You can get the English manual for the board from here:
http://www.gigabyte.us/Support/Motherboard/Manual_DownloadFile.aspx?FileType=Manual&FileID=17951

Make sure the card is in the x16 slot.


----------



## [Ion] (Oct 17, 2009)

Is this in the first or second PCI express slot?  P35 boards can only allocate x1 or x4 lanes to the second PCI-E slot.  Your card is definitely in X1 mode, GPU-Z doesn't truncate numbers like that.  Try running the 3DMark06 benchmark.  To predict what your computer would approximately get a x16, I'm going to need you to enter your system specs here.


----------



## Chip Geek (Oct 17, 2009)

*Card in x16 slot*



[Ion] said:


> Is this in the first or second PCI express slot?  P35 boards can only allocate x1 or x4 lanes to the second PCI-E slot.  Your card is definitely in X1 mode, GPU-Z doesn't truncate numbers like that.  Try running the 3DMark06 benchmark.  To predict what your computer would approximately get a x16, I'm going to need you to enter your system specs here.


Thank you both for the help.    I realize nobody here knows me yet but I'm not really than much of a noob.    My video card is plugged into the x16 slot (the top one closest to the CPU).  I don't think it is possible to have the x16 slot running in x1 mode but I am no expert on that so I thought I'd ask here.  That is why I was wondering if it might be a GPU-Z bug chopping off the "6" at the end.  

I have updated my system specs and will run the benchmark later today.  Thanks again.

- Dan

Edit: Oops - System specs are now visible (accidentally left "hidden").  I am also a TPU F@H cruncher.


----------



## JrRacinFan (Oct 17, 2009)

Reseat the card and see if that corrects the issue.


----------



## mlee49 (Oct 17, 2009)

+1, Reseat the card.  All it takes is one "pin" to be not seated correctlty and your at 1x or 8x.


----------



## Chip Geek (Oct 17, 2009)

*Re-seat = no good.*

Thanks guys but re-seating the card made no difference.  I will try it a few more times to be sure.
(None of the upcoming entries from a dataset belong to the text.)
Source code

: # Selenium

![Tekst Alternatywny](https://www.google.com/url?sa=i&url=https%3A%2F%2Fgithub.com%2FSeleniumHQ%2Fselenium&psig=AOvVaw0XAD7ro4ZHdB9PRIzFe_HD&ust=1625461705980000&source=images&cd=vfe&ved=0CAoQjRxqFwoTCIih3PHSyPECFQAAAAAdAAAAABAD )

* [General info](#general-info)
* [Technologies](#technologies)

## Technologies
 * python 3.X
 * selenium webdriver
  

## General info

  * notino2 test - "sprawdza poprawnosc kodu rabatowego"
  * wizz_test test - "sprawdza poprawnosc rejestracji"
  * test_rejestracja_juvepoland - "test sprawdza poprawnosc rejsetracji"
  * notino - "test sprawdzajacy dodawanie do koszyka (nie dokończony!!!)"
I was wondering, when GPU-Z computes the Pixel Fillrate (10.8 GPixels/s) and Texture Fillrate (43.2 GTexels/s) does it compute this for theoretical rates based on GPU type and GPU clock rates or does it have a way to actually measure the values (like CPU-Z does for the actual CPU clock rate).
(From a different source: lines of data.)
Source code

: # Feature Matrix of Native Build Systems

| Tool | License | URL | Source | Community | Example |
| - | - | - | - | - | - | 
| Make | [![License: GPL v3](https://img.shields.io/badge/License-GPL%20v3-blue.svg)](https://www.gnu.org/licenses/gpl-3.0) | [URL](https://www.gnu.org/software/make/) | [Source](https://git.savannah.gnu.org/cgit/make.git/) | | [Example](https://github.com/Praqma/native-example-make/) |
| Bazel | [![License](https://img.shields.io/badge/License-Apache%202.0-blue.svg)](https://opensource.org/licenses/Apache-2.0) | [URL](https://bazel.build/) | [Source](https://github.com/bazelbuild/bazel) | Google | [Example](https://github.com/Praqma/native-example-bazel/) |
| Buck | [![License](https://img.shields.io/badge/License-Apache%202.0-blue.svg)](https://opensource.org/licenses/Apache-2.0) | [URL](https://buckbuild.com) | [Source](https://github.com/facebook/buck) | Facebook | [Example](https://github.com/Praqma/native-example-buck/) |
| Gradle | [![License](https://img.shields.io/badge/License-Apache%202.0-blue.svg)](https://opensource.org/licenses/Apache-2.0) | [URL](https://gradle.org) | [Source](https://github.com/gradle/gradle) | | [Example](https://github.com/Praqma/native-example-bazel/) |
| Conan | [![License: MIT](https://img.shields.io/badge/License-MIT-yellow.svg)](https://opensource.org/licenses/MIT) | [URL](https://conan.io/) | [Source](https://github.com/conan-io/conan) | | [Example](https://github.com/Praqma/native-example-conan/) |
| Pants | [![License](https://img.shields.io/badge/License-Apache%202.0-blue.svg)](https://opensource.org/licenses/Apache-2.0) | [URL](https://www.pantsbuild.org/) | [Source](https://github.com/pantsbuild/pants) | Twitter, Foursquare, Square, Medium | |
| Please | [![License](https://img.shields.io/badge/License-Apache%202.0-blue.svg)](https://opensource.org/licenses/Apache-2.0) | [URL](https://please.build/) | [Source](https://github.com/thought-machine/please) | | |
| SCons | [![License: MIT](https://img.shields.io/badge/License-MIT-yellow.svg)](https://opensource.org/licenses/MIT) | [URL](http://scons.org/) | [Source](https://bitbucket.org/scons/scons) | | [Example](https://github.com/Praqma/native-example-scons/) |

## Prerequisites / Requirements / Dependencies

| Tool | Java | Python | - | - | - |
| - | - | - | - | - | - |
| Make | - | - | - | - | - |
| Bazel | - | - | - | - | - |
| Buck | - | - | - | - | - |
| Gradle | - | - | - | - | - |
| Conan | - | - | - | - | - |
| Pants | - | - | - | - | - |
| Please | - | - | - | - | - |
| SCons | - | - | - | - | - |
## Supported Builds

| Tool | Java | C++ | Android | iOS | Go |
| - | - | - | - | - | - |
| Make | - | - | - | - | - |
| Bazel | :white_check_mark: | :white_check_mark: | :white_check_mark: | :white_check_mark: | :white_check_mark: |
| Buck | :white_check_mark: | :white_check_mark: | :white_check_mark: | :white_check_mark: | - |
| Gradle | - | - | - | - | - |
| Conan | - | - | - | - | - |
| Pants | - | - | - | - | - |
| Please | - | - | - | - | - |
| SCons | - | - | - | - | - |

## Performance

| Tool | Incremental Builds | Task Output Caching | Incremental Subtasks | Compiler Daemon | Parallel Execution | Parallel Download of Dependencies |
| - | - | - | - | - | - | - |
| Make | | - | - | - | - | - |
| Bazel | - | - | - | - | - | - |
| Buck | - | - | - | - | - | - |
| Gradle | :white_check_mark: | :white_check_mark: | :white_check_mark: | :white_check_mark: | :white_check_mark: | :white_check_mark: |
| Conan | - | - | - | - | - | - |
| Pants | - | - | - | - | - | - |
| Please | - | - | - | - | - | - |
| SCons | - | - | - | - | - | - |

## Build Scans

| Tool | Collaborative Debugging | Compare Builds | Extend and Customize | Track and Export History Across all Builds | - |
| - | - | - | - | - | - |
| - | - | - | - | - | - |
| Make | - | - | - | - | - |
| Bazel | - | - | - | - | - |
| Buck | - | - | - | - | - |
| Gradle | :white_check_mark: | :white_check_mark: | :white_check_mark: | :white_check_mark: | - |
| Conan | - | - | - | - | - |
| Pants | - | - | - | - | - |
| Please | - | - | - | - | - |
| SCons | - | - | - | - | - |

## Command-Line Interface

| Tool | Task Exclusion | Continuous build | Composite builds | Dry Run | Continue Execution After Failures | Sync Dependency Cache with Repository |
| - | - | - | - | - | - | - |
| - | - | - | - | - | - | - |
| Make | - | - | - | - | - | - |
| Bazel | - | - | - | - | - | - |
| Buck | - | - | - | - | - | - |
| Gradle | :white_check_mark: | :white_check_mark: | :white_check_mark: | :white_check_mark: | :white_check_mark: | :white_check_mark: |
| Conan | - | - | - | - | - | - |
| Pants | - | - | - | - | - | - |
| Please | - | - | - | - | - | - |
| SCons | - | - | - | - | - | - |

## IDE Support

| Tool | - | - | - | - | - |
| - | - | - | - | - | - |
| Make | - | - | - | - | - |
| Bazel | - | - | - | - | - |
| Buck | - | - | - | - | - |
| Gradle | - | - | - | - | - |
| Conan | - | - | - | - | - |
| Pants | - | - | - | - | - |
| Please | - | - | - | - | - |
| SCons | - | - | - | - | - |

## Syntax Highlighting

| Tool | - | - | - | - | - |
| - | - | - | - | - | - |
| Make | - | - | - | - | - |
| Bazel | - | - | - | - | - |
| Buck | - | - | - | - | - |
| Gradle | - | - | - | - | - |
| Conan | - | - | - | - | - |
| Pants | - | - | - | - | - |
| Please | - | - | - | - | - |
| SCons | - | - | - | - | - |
Edit: Or better yet:  How does GPU-Z determine the PCI-E lane count?  (x16 / x8 / x4 / x1)


----------



## Chip Geek (Oct 17, 2009)

*Re-seat = GOOD!!!*

Thanks guys!    Another re-seat now shows x16!   

Now I should be able to crunch 16x more work units every day!  (Just kidding.  I know this will make only a relatively small difference.  Something like 1% to 50%, not 1600%.)  Now this makes me wonder how long this has been bad...


----------



## BraveSoul (Oct 17, 2009)

maybe some dust got inside  .. got to love that gpu-z tool


----------



## Chip Geek (Oct 17, 2009)

BraveSoul said:


> maybe some dust got inside  .. got to love that gpu-z tool


Yes - GPU-Z is a great tool!  

When inserting the card for the last time, I pressed it a little extra and got a little "click" I didn't hear before.  Maybe that was the locking pin that holds down the end of the connector nearest the front?  I am usually good about that sort of thing but obviously blew it this time.


----------



## BraveSoul (Oct 17, 2009)

yeah it was the locking pin,, sometimes u have to be rough with some pc componentsgot to give them that kick, or push


----------



## theorw (Oct 17, 2009)

Chip Geek said:


> Something like 1% to 50%, not 1600%.)


Actually @1X the game becomes croppy and unplayable,thats when i had this problem anyway...


----------



## Chip Geek (Oct 17, 2009)

theorw said:


> Actually @1X the game becomes croppy and unplayable,thats when i had this problem anyway...


I don't play games very often - this is a (mostly) dedicated Folding@Home & BOINC crunching machine.  So I couldn't easily tell if it was x1 or not.


----------



## [Ion] (Oct 17, 2009)

Glad you got it resolved.  That 8800GTS should be good for about 6K PPD in F@H.  Would you be interested in running WCG on the E6750?  It should be good for 800-900 BOINC PPD (6K WCG PPD).  If you are interested, PM me if you need any help getting WCG set up.


----------



## Chip Geek (Oct 17, 2009)

[Ion] said:


> Glad you got it resolved.  That 8800GTS should be good for about 6K PPD in F@H.  Would you be interested in running WCG on the E6750?  It should be good for 800-900 BOINC PPD (6K WCG PPD).  If you are interested, PM me if you need any help getting WCG set up.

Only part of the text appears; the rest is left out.